[Stored data entries]
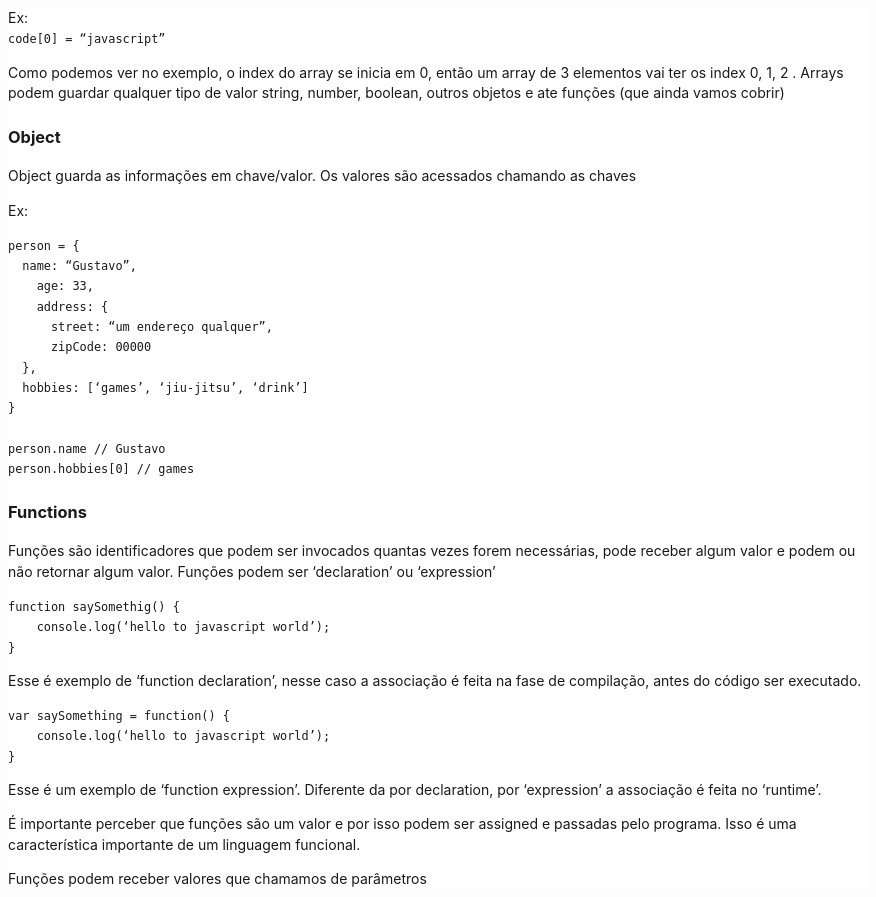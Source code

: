 Ex: <br> 
`code[0] = “javascript”`

Como podemos ver no exemplo, o index do array se inicia em 0, então um array de 3 elementos vai ter os index 0, 1, 2 .
Arrays podem guardar qualquer tipo de valor string, number, boolean, outros objetos e ate funções (que ainda vamos cobrir)


### Object

Object guarda as informações em chave/valor. Os valores são acessados chamando as chaves

Ex: 	
  ```
  person = {
    name: “Gustavo”,
      age: 33,
      address: {
        street: “um endereço qualquer”,
        zipCode: 00000
    },
    hobbies: [‘games’, ‘jiu-jitsu’, ‘drink’]
  }

  person.name // Gustavo
  person.hobbies[0] // games
```


### Functions
	
Funções são identificadores que podem ser invocados quantas vezes forem necessárias, pode receber algum valor e podem ou não retornar algum valor. Funções podem ser ‘declaration’ ou ‘expression’

```
function saySomethig() {
	console.log(‘hello to javascript world’);
}
```

Esse é exemplo de ‘function declaration’, nesse caso a associação é feita na fase de compilação, antes do código ser executado.


```
var saySomething = function() {
	console.log(‘hello to javascript world’);
}
```

Esse é um exemplo de ‘function expression’. Diferente da por declaration, por ‘expression’ a associação é feita no ‘runtime’.

É importante perceber que funções são um valor e por isso podem ser assigned e passadas pelo programa. Isso é uma característica importante de um linguagem funcional.

Funções podem receber valores que chamamos de parâmetros
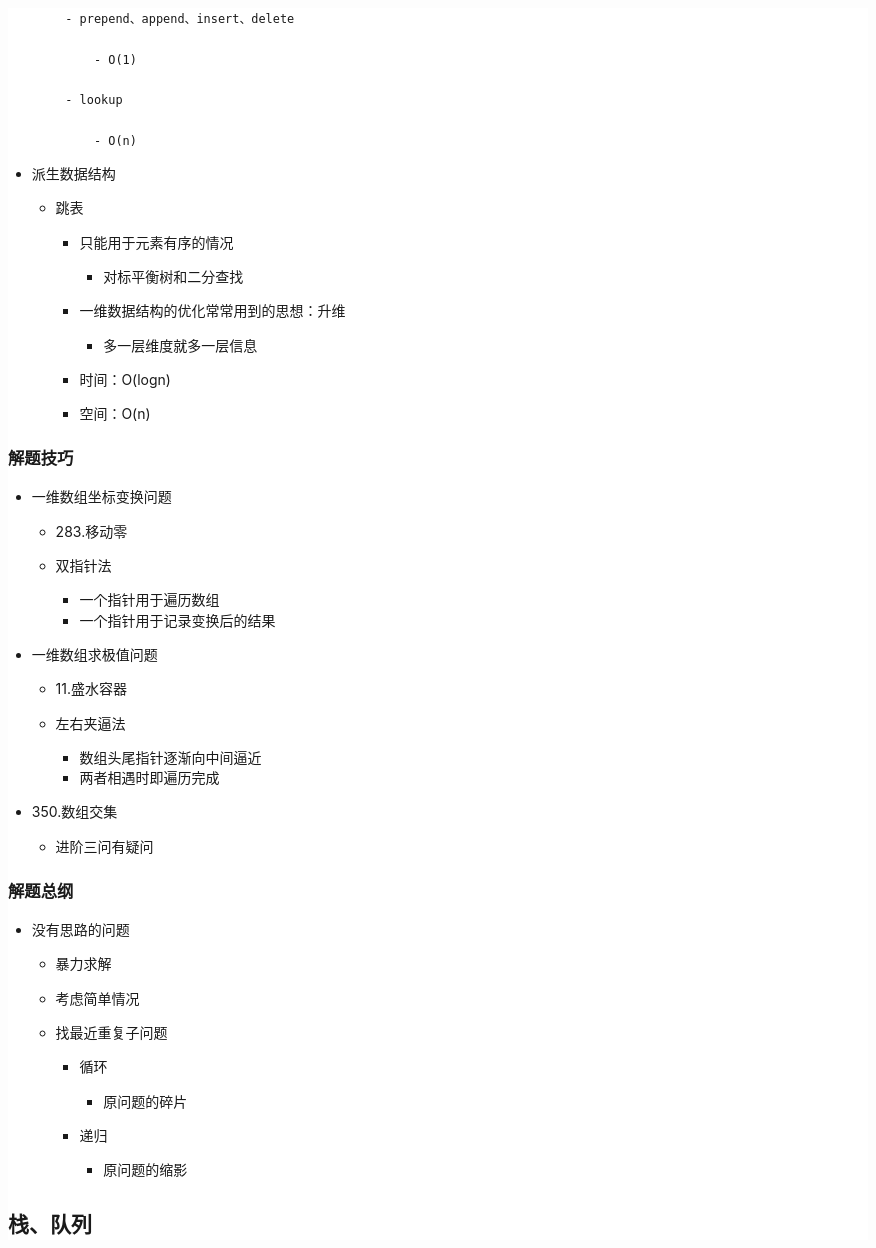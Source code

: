			- prepend、append、insert、delete

				- O(1)

			- lookup

				- O(n)

- 派生数据结构

	- 跳表

		- 只能用于元素有序的情况

			- 对标平衡树和二分查找

		- 一维数据结构的优化常常用到的思想：升维

			- 多一层维度就多一层信息

		- 时间：O(logn)
		- 空间：O(n)

### 解题技巧

- 一维数组坐标变换问题

	- 283.移动零
	- 双指针法

		- 一个指针用于遍历数组
		- 一个指针用于记录变换后的结果

- 一维数组求极值问题

	- 11.盛水容器
	- 左右夹逼法

		- 数组头尾指针逐渐向中间逼近
		- 两者相遇时即遍历完成

- 350.数组交集

	- 进阶三问有疑问

### 解题总纲

- 没有思路的问题

	- 暴力求解
	- 考虑简单情况
	- 找最近重复子问题

		- 循环

			- 原问题的碎片

		- 递归

			- 原问题的缩影

## 栈、队列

Task item:
Beginning with the line that has "- 一维数组坐标变换问题", set down every line of the entries above through the final one, unchanged.

Response to the exercise:
- 一维数组坐标变换问题

	- 283.移动零
	- 双指针法

		- 一个指针用于遍历数组
		- 一个指针用于记录变换后的结果

- 一维数组求极值问题

	- 11.盛水容器
	- 左右夹逼法

		- 数组头尾指针逐渐向中间逼近
		- 两者相遇时即遍历完成

- 350.数组交集

	- 进阶三问有疑问

### 解题总纲

- 没有思路的问题

	- 暴力求解
	- 考虑简单情况
	- 找最近重复子问题

		- 循环

			- 原问题的碎片

		- 递归

			- 原问题的缩影

## 栈、队列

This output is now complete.